Tahminler yapıldı, 3-5 isim geldi akıllara. Hatta gözaltına alınanlardan birinin bir diğerini (Beni ölümle tehdit ediyor) diyerek savcıya şikâyet ettiği bile konuşuldu. Aylardır randevulaşamayan/görüşemeyen bazı isimlerin ‘çete’ suçlamasıyla aynı koğuşa düşmesine mi şaşarsın yoksa Aziz Başkan’ın yollarını ayırdığı Ersu Hızır ve Ferda Eser’le yeniden kader birliği yapmak durumunda kalmasına mı?
*
Ve son bomba… Davada iki işbirlikçi var dedik ya…
İki de ‘gizli tanık’ varmış iyi mi? Kim olabilir diye düşündük? Uzun uzun ifadesi alınan gazetecilerin olması mümkün değil gibi… Çünkü gizlilikleri kalmadı. Ya arazi meselesinden Aziz Başkan’a takık hanımefendi gibi canı yanmış biri ya da halen içeride olan/çalışan 2 İrlandalı. Adı üstünde gizli tanık!
Şimdi biraz toparlayalım. Neyimiz var neyimiz yok elimizde?
İki işbirlikçi gammazımız var mı?
İddiaya göre var. Ya 2 gizli tanık ya da içimizdeki İrlandalı! Hamdolsun o da var.
2’si F tipinde olmak üzere 3 ayrı hapishanede iddianameyi/davayı bekleyen bana göre çoğu masum 17 şüpheli.
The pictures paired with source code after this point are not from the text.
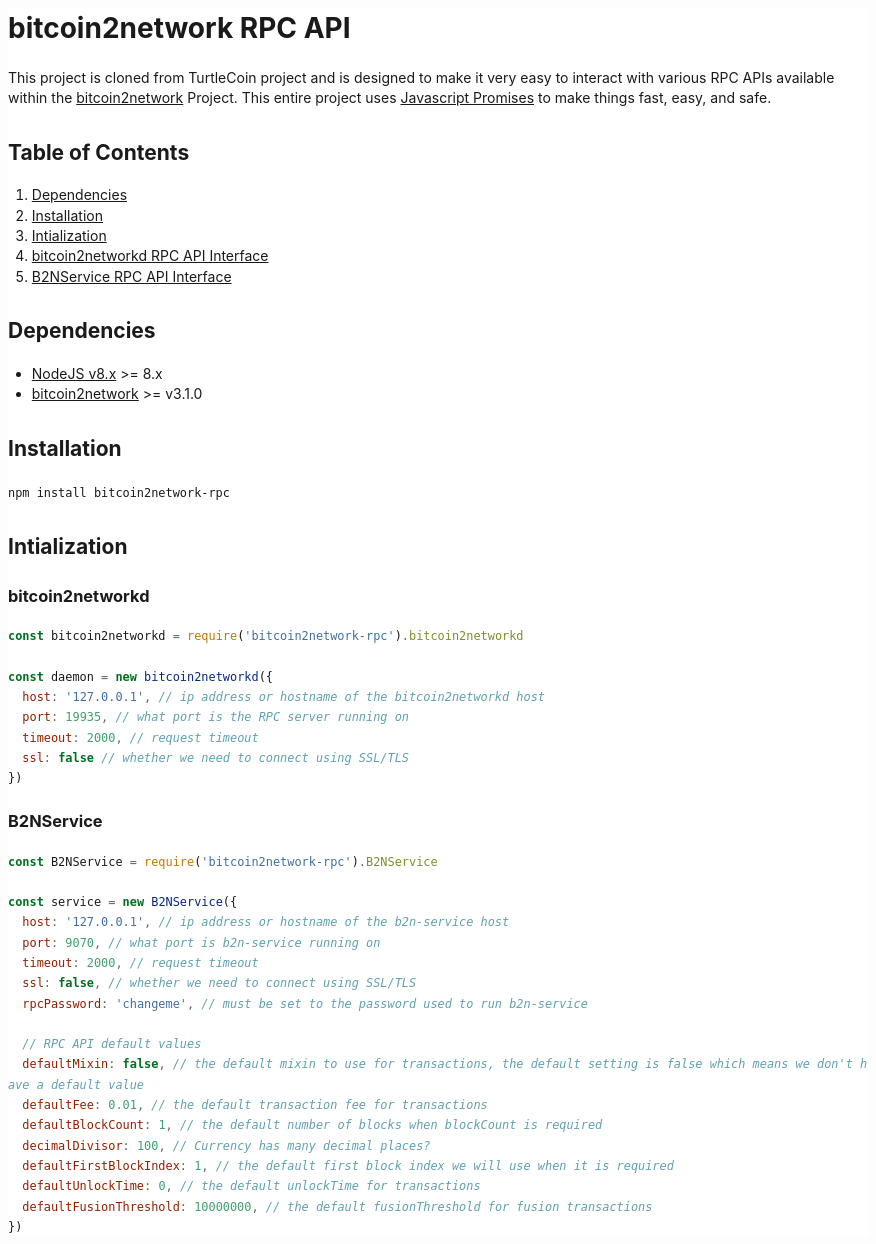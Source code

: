

# bitcoin2network RPC API

This project is cloned from TurtleCoin project and is designed to make it very easy to interact with various RPC APIs available within the [bitcoin2network](https://bitcoin2.network) Project. This entire project uses [Javascript Promises](https://developer.mozilla.org/en-US/docs/Web/JavaScript/Guide/Using_promises) to make things fast, easy, and safe.

## Table of Contents

1. [Dependencies](#dependencies)
2. [Installation](#installation)
3. [Intialization](#intialization)
4. [bitcoin2networkd RPC API Interface](#bitcoin2networkd-rpc-api-interface)
5. [B2NService RPC API Interface](#b2nservice-rpc-api-interface)

## Dependencies

* [NodeJS v8.x](https://nodejs.org) >= 8.x
* [bitcoin2network](https://github.com/b2n-project/bitcoin2network/releases) >= v3.1.0

## Installation

```bash
npm install bitcoin2network-rpc
```

## Intialization

### bitcoin2networkd
```javascript
const bitcoin2networkd = require('bitcoin2network-rpc').bitcoin2networkd

const daemon = new bitcoin2networkd({
  host: '127.0.0.1', // ip address or hostname of the bitcoin2networkd host
  port: 19935, // what port is the RPC server running on
  timeout: 2000, // request timeout
  ssl: false // whether we need to connect using SSL/TLS
})
```

### B2NService
```javascript
const B2NService = require('bitcoin2network-rpc').B2NService

const service = new B2NService({
  host: '127.0.0.1', // ip address or hostname of the b2n-service host
  port: 9070, // what port is b2n-service running on
  timeout: 2000, // request timeout
  ssl: false, // whether we need to connect using SSL/TLS
  rpcPassword: 'changeme', // must be set to the password used to run b2n-service

  // RPC API default values
  defaultMixin: false, // the default mixin to use for transactions, the default setting is false which means we don't have a default value
  defaultFee: 0.01, // the default transaction fee for transactions
  defaultBlockCount: 1, // the default number of blocks when blockCount is required
  decimalDivisor: 100, // Currency has many decimal places?
  defaultFirstBlockIndex: 1, // the default first block index we will use when it is required
  defaultUnlockTime: 0, // the default unlockTime for transactions
  defaultFusionThreshold: 10000000, // the default fusionThreshold for fusion transactions
})
```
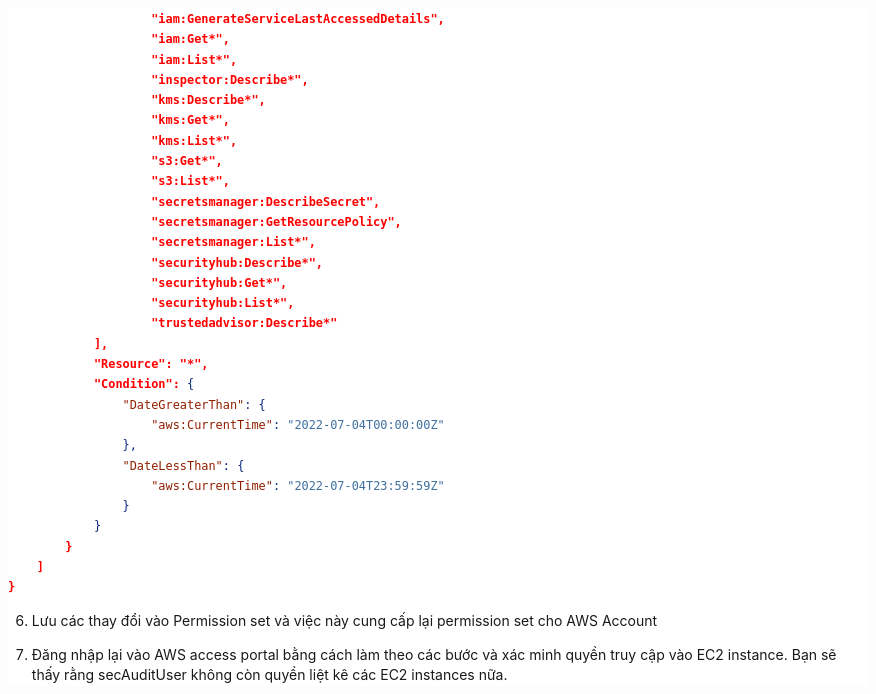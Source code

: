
 ```json
                    "iam:GenerateServiceLastAccessedDetails",
                    "iam:Get*",
                    "iam:List*",
                    "inspector:Describe*",
                    "kms:Describe*",
                    "kms:Get*",
                    "kms:List*",
                    "s3:Get*",
                    "s3:List*",
                    "secretsmanager:DescribeSecret",
                    "secretsmanager:GetResourcePolicy",
                    "secretsmanager:List*",
                    "securityhub:Describe*",
                    "securityhub:Get*",
                    "securityhub:List*",
                    "trustedadvisor:Describe*"
            ],
            "Resource": "*",
            "Condition": {
                "DateGreaterThan": {
                    "aws:CurrentTime": "2022-07-04T00:00:00Z"
                },
                "DateLessThan": {
                    "aws:CurrentTime": "2022-07-04T23:59:59Z"
                }
            }
        }
    ]
}
```

6. Lưu các thay đổi vào Permission set và việc này cung cấp lại permission set cho AWS Account

7. Đăng nhập lại vào AWS access portal bằng cách làm theo các bước và xác minh quyền truy cập vào EC2 instance. Bạn sẽ thấy rằng secAuditUser không còn quyền liệt kê các EC2 instances nữa.
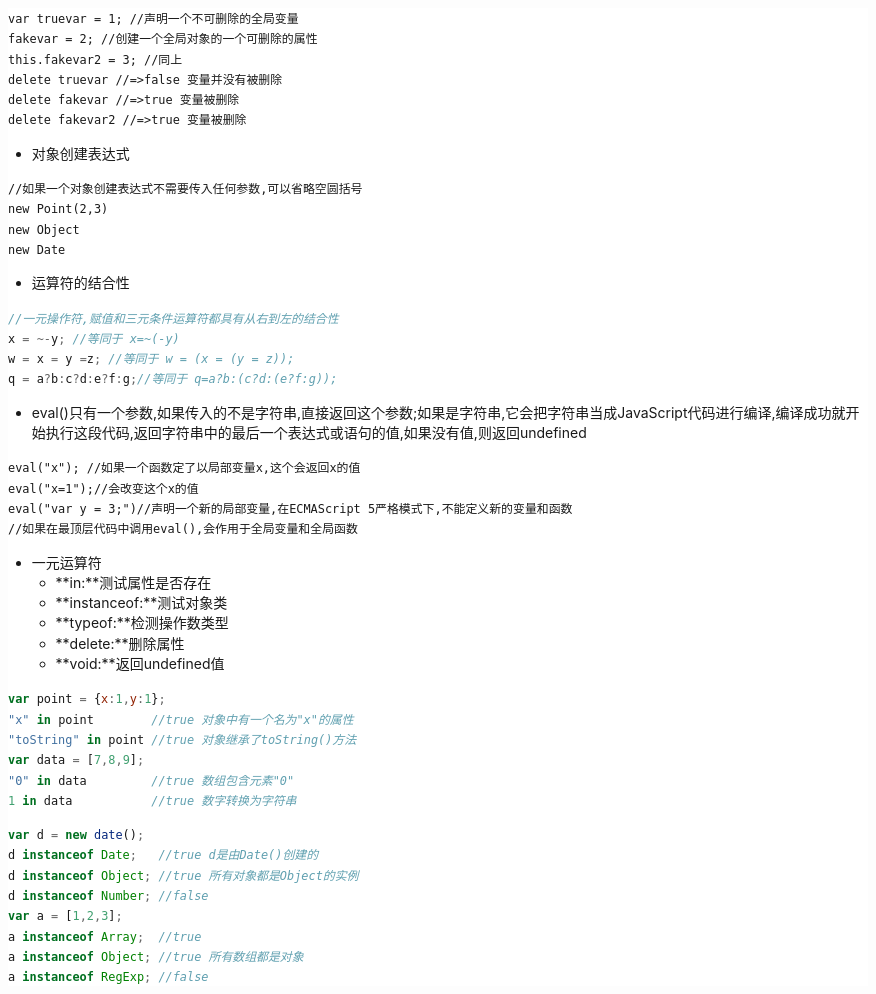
 ```
var truevar = 1; //声明一个不可删除的全局变量
fakevar = 2; //创建一个全局对象的一个可删除的属性
this.fakevar2 = 3; //同上
delete truevar //=>false 变量并没有被删除
delete fakevar //=>true 变量被删除
delete fakevar2 //=>true 变量被删除
```

- 对象创建表达式

```
//如果一个对象创建表达式不需要传入任何参数,可以省略空圆括号
new Point(2,3)
new Object
new Date
```
- 运算符的结合性

```javascript
//一元操作符,赋值和三元条件运算符都具有从右到左的结合性
x = ~-y; //等同于 x=~(-y)
w = x = y =z; //等同于 w = (x = (y = z));
q = a?b:c?d:e?f:g;//等同于 q=a?b:(c?d:(e?f:g));
```

- eval()只有一个参数,如果传入的不是字符串,直接返回这个参数;如果是字符串,它会把字符串当成JavaScript代码进行编译,编译成功就开始执行这段代码,返回字符串中的最后一个表达式或语句的值,如果没有值,则返回undefined

```
eval("x"); //如果一个函数定了以局部变量x,这个会返回x的值
eval("x=1");//会改变这个x的值
eval("var y = 3;")//声明一个新的局部变量,在ECMAScript 5严格模式下,不能定义新的变量和函数
//如果在最顶层代码中调用eval(),会作用于全局变量和全局函数
```
- 一元运算符
  - **in:**测试属性是否存在
  - **instanceof:**测试对象类
  - **typeof:**检测操作数类型
  - **delete:**删除属性
  - **void:**返回undefined值
```javascript
var point = {x:1,y:1};
"x" in point        //true 对象中有一个名为"x"的属性
"toString" in point //true 对象继承了toString()方法
var data = [7,8,9];
"0" in data         //true 数组包含元素"0"
1 in data           //true 数字转换为字符串
```
```javascript
var d = new date();
d instanceof Date;   //true d是由Date()创建的
d instanceof Object; //true 所有对象都是Object的实例
d instanceof Number; //false
var a = [1,2,3];
a instanceof Array;  //true
a instanceof Object; //true 所有数组都是对象
a instanceof RegExp; //false
```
Ve de arkalarında koskoca bir İzmir.
Alın size İzmir çetesi…
Arkadaşlarını hapse uğurlarken gözyaşlarını tutamayan Aziz Başkan’ın 12 Haziran akşamını nerede geçireceğini merak ediyorum şimdiden? Sınıf arkadaşı Pervin Şenel Genç’in tutulduğu Bergama’da mı yoksa gençlik arkadaşı, onun zoruyla belediyeciliğe bulaşan, görünüşte mandalina almaktan başka suçu olmayan Reha Pekerten’in tutulduğu Buca’da mı?